(Supplied entries):
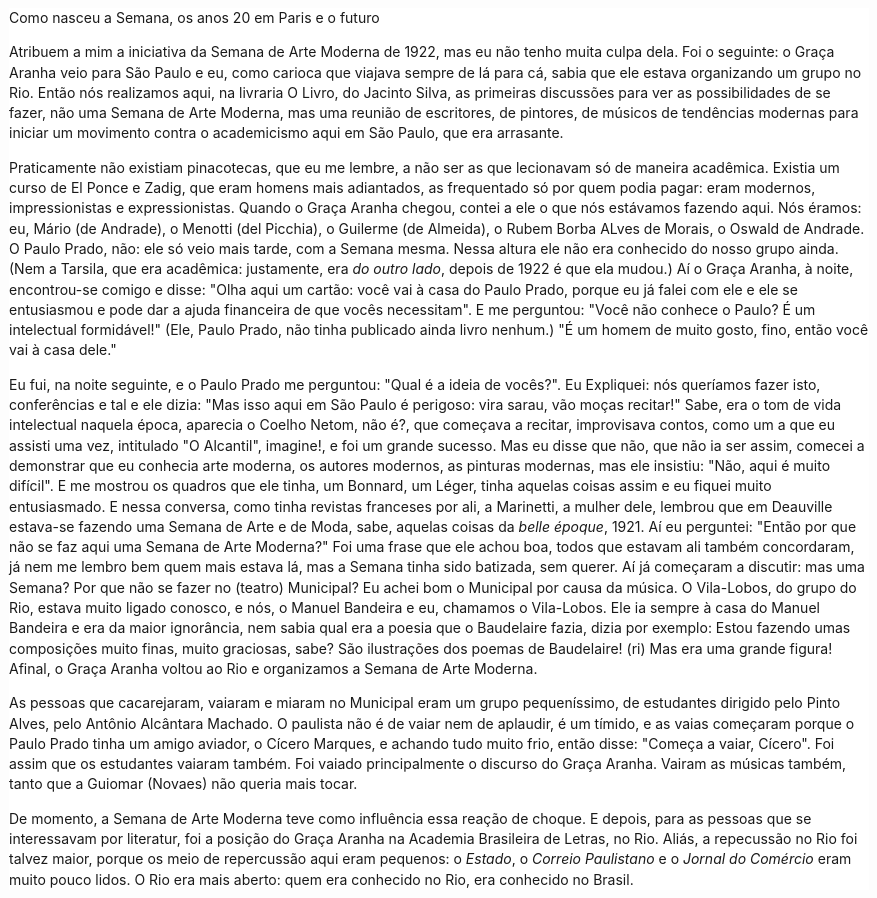 Como nasceu a Semana, os anos 20 em Paris e o futuro

Atribuem a mim a iniciativa da Semana de Arte Moderna de 1922, mas eu não tenho muita culpa dela. Foi o seguinte: o Graça Aranha veio para São Paulo e eu, como carioca que viajava sempre de lá para cá, sabia que ele estava organizando um grupo no Rio. Então nós realizamos aqui, na livraria O Livro, do Jacinto Silva, as primeiras discussões para ver as possibilidades de se fazer, não uma Semana de Arte Moderna, mas uma reunião de escritores, de pintores, de músicos de tendências modernas para iniciar um movimento contra o academicismo aqui em São Paulo, que era arrasante.

Praticamente não existiam pinacotecas, que eu me lembre, a não ser as que lecionavam só de maneira acadêmica. Existia um curso de El Ponce e Zadig, que eram homens mais adiantados, as frequentado só por quem podia pagar: eram modernos, impressionistas e expressionistas. Quando o Graça Aranha chegou, contei a ele o que nós estávamos fazendo aqui. Nós éramos: eu, Mário (de Andrade), o Menotti (del Picchia), o Guilerme (de Almeida), o Rubem Borba ALves de Morais, o Oswald de Andrade. O Paulo Prado, não: ele só veio mais tarde, com a Semana mesma. Nessa altura ele não era conhecido do nosso grupo ainda. (Nem a Tarsila, que era acadêmica: justamente, era *do outro lado*, depois de 1922 é que ela mudou.) Aí o Graça Aranha, à noite, encontrou-se comigo e disse: "Olha aqui um cartão: você vai à casa do Paulo Prado, porque eu já falei com ele e ele se entusiasmou e pode dar a ajuda financeira de que vocês necessitam". E me perguntou: "Você não conhece o Paulo? É um intelectual formidável!" (Ele, Paulo Prado, não tinha publicado ainda livro nenhum.) "É um homem de muito gosto, fino, então você vai à casa dele."

Eu fui, na noite seguinte, e o Paulo Prado me perguntou: "Qual é a ideia de vocês?". Eu Expliquei: nós queríamos fazer isto, conferências e tal e ele dizia: "Mas isso aqui em São Paulo é perigoso: vira sarau, vão moças recitar!" Sabe, era o tom de vida intelectual naquela época, aparecia o Coelho Netom, não é?, que começava a recitar, improvisava contos, como um a que eu assisti uma vez, intitulado "O Alcantil", imagine!, e foi um grande sucesso. Mas eu disse que não, que não ia ser assim, comecei a demonstrar que eu conhecia arte moderna, os autores modernos, as pinturas modernas, mas ele insistiu: "Não, aqui é muito difícil". E me mostrou os quadros que ele tinha, um Bonnard, um Léger, tinha aquelas coisas assim e eu fiquei muito entusiasmado. E nessa conversa, como tinha revistas franceses por ali, a Marinetti, a mulher dele, lembrou que em Deauville estava-se fazendo uma Semana de Arte e de Moda, sabe, aquelas coisas da *belle époque*, 1921. Aí eu perguntei: "Então por que não se faz aqui uma Semana de Arte Moderna?" Foi uma frase que ele achou boa, todos que estavam ali também concordaram, já nem me lembro bem quem mais estava lá, mas a Semana tinha sido batizada, sem querer. Aí já começaram a discutir: mas uma Semana? Por que não se fazer no (teatro) Municipal? Eu achei bom o Municipal por causa da música. O Vila-Lobos, do grupo do Rio, estava muito ligado conosco, e nós, o Manuel Bandeira e eu, chamamos o Vila-Lobos. Ele ia sempre à casa do Manuel Bandeira e era da maior ignorância, nem sabia qual era a poesia que o Baudelaire fazia, dizia por exemplo: Estou fazendo umas composições muito finas, muito graciosas, sabe? São ilustrações dos poemas de Baudelaire! (ri) Mas era uma grande figura! Afinal, o Graça Aranha voltou ao Rio e organizamos a Semana de Arte Moderna.

As pessoas que cacarejaram, vaiaram e miaram no Municipal eram um grupo pequeníssimo, de estudantes dirigido pelo Pinto Alves, pelo Antônio Alcântara Machado. O paulista não é de vaiar nem de aplaudir, é um tímido, e as vaias começaram porque o Paulo Prado tinha um amigo aviador, o Cícero Marques, e achando tudo muito frio, então disse: "Começa a vaiar, Cícero". Foi assim que os estudantes vaiaram também. Foi vaiado principalmente o discurso do Graça Aranha. Vairam as músicas também, tanto que a Guiomar (Novaes) não queria mais tocar.

De momento, a Semana de Arte Moderna teve como influência essa reação de choque. E depois, para as pessoas que se interessavam por literatur, foi a posição do Graça Aranha na Academia Brasileira de Letras, no Rio. Aliás, a repecussão no Rio foi talvez maior, porque os meio de repercussão aqui eram pequenos: o *Estado*, o *Correio Paulistano* e o *Jornal do Comércio* eram muito pouco lidos. O Rio era mais aberto: quem era conhecido no Rio, era conhecido no Brasil.
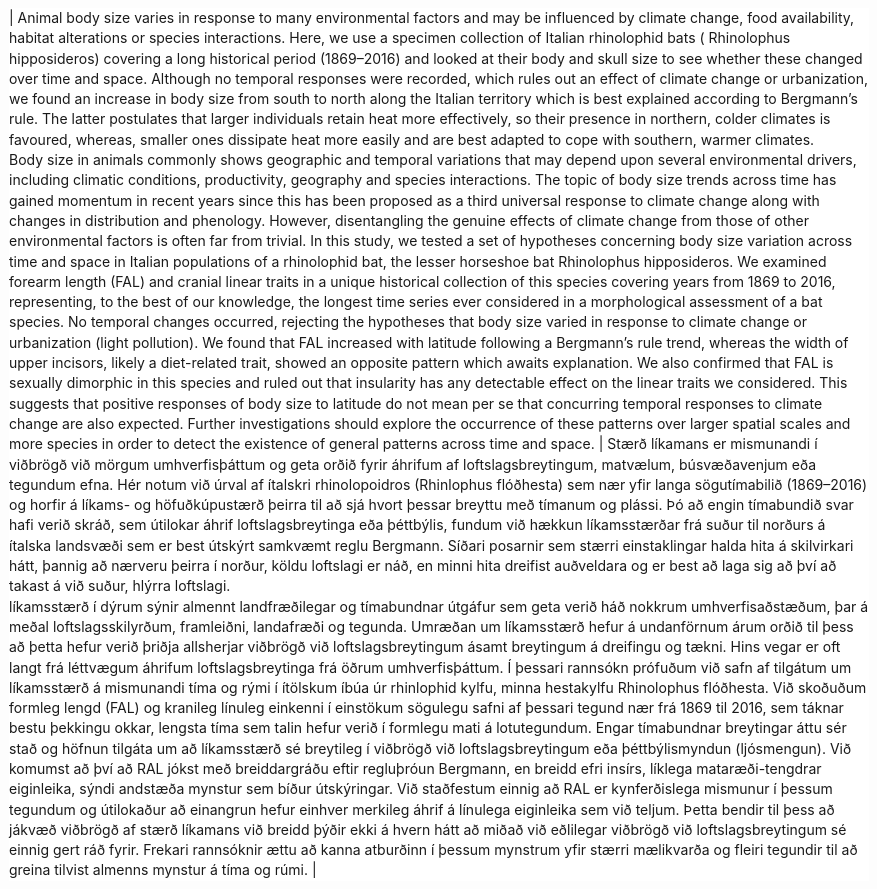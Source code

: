 | Animal body size varies in response to many environmental factors and may be influenced by climate change, food availability, habitat alterations or species interactions. Here, we use a specimen collection of Italian rhinolophid bats ( Rhinolophus hipposideros) covering a long historical period (1869–2016) and looked at their body and skull size to see whether these changed over time and space. Although no temporal responses were recorded, which rules out an effect of climate change or urbanization, we found an increase in body size from south to north along the Italian territory which is best explained according to Bergmann’s rule. The latter postulates that larger individuals retain heat more effectively, so their presence in northern, colder climates is favoured, whereas, smaller ones dissipate heat more easily and are best adapted to cope with southern, warmer climates.<br/>Body size in animals commonly shows geographic and temporal variations that may depend upon several environmental drivers, including climatic conditions, productivity, geography and species interactions. The topic of body size trends across time has gained momentum in recent years since this has been proposed as a third universal response to climate change along with changes in distribution and phenology. However, disentangling the genuine effects of climate change from those of other environmental factors is often far from trivial. In this study, we tested a set of hypotheses concerning body size variation across time and space in Italian populations of a rhinolophid bat, the lesser horseshoe bat Rhinolophus hipposideros. We examined forearm length (FAL) and cranial linear traits in a unique historical collection of this species covering years from 1869 to 2016, representing, to the best of our knowledge, the longest time series ever considered in a morphological assessment of a bat species. No temporal changes occurred, rejecting the hypotheses that body size varied in response to climate change or urbanization (light pollution). We found that FAL increased with latitude following a Bergmann’s rule trend, whereas the width of upper incisors, likely a diet-related trait, showed an opposite pattern which awaits explanation. We also confirmed that FAL is sexually dimorphic in this species and ruled out that insularity has any detectable effect on the linear traits we considered. This suggests that positive responses of body size to latitude do not mean per se that concurring temporal responses to climate change are also expected. Further investigations should explore the occurrence of these patterns over larger spatial scales and more species in order to detect the existence of general patterns across time and space. | Stærð líkamans er mismunandi í viðbrögð við mörgum umhverfisþáttum og geta orðið fyrir áhrifum af loftslagsbreytingum, matvælum, búsvæðavenjum eða tegundum efna. Hér notum við úrval af ítalskri rhinolopoidros (Rhinlophus flóðhesta) sem nær yfir langa sögutímabilið (1869–2016) og horfir á líkams- og höfuðkúpustærð þeirra til að sjá hvort þessar breyttu með tímanum og plássi. Þó að engin tímabundið svar hafi verið skráð, sem útilokar áhrif loftslagsbreytinga eða þéttbýlis, fundum við hækkun líkamsstærðar frá suður til norðurs á ítalska landsvæði sem er best útskýrt samkvæmt reglu Bergmann. Síðari posarnir sem stærri einstaklingar halda hita á skilvirkari hátt, þannig að nærveru þeirra í norður, köldu loftslagi er náð, en minni hita dreifist auðveldara og er best að laga sig að því að takast á við suður, hlýrra loftslagi.<br/>líkamsstærð í dýrum sýnir almennt landfræðilegar og tímabundnar útgáfur sem geta verið háð nokkrum umhverfisaðstæðum, þar á meðal loftslagsskilyrðum, framleiðni, landafræði og tegunda. Umræðan um líkamsstærð hefur á undanförnum árum orðið til þess að þetta hefur verið þriðja allsherjar viðbrögð við loftslagsbreytingum ásamt breytingum á dreifingu og tækni. Hins vegar er oft langt frá léttvægum áhrifum loftslagsbreytinga frá öðrum umhverfisþáttum. Í þessari rannsókn prófuðum við safn af tilgátum um líkamsstærð á mismunandi tíma og rými í ítölskum íbúa úr rhinlophid kylfu, minna hestakylfu Rhinolophus flóðhesta. Við skoðuðum formleg lengd (FAL) og kranileg línuleg einkenni í einstökum sögulegu safni af þessari tegund nær frá 1869 til 2016, sem táknar bestu þekkingu okkar, lengsta tíma sem talin hefur verið í formlegu mati á lotutegundum. Engar tímabundnar breytingar áttu sér stað og höfnun tilgáta um að líkamsstærð sé breytileg í viðbrögð við loftslagsbreytingum eða þéttbýlismyndun (ljósmengun). Við komumst að því að RAL jókst með breiddargráðu eftir regluþróun Bergmann, en breidd efri insírs, líklega mataræði-tengdrar eiginleika, sýndi andstæða mynstur sem bíður útskýringar. Við staðfestum einnig að RAL er kynferðislega mismunur í þessum tegundum og útilokaður að einangrun hefur einhver merkileg áhrif á línulega eiginleika sem við teljum. Þetta bendir til þess að jákvæð viðbrögð af stærð líkamans við breidd þýðir ekki á hvern hátt að miðað við eðlilegar viðbrögð við loftslagsbreytingum sé einnig gert ráð fyrir. Frekari rannsóknir ættu að kanna atburðinn í þessum mynstrum yfir stærri mælikvarða og fleiri tegundir til að greina tilvist almenns mynstur á tíma og rúmi. |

(Exercise prompt):
Starting with the first line of the data above and ending with the line containing "Praticamente não existiam", please restate every line exactly, leaving images out.

(Solution):
 Como nasceu a Semana, os anos 20 em Paris e o futuro

Atribuem a mim a iniciativa da Semana de Arte Moderna de 1922, mas eu não tenho muita culpa dela. Foi o seguinte: o Graça Aranha veio para São Paulo e eu, como carioca que viajava sempre de lá para cá, sabia que ele estava organizando um grupo no Rio. Então nós realizamos aqui, na livraria O Livro, do Jacinto Silva, as primeiras discussões para ver as possibilidades de se fazer, não uma Semana de Arte Moderna, mas uma reunião de escritores, de pintores, de músicos de tendências modernas para iniciar um movimento contra o academicismo aqui em São Paulo, que era arrasante.

Praticamente não existiam pinacotecas, que eu me lembre, a não ser as que lecionavam só de maneira acadêmica. Existia um curso de El Ponce e Zadig, que eram homens mais adiantados, as frequentado só por quem podia pagar: eram modernos, impressionistas e expressionistas. Quando o Graça Aranha chegou, contei a ele o que nós estávamos fazendo aqui. Nós éramos: eu, Mário (de Andrade), o Menotti (del Picchia), o Guilerme (de Almeida), o Rubem Borba ALves de Morais, o Oswald de Andrade. O Paulo Prado, não: ele só veio mais tarde, com a Semana mesma. Nessa altura ele não era conhecido do nosso grupo ainda. (Nem a Tarsila, que era acadêmica: justamente, era *do outro lado*, depois de 1922 é que ela mudou.) Aí o Graça Aranha, à noite, encontrou-se comigo e disse: "Olha aqui um cartão: você vai à casa do Paulo Prado, porque eu já falei com ele e ele se entusiasmou e pode dar a ajuda financeira de que vocês necessitam". E me perguntou: "Você não conhece o Paulo? É um intelectual formidável!" (Ele, Paulo Prado, não tinha publicado ainda livro nenhum.) "É um homem de muito gosto, fino, então você vai à casa dele."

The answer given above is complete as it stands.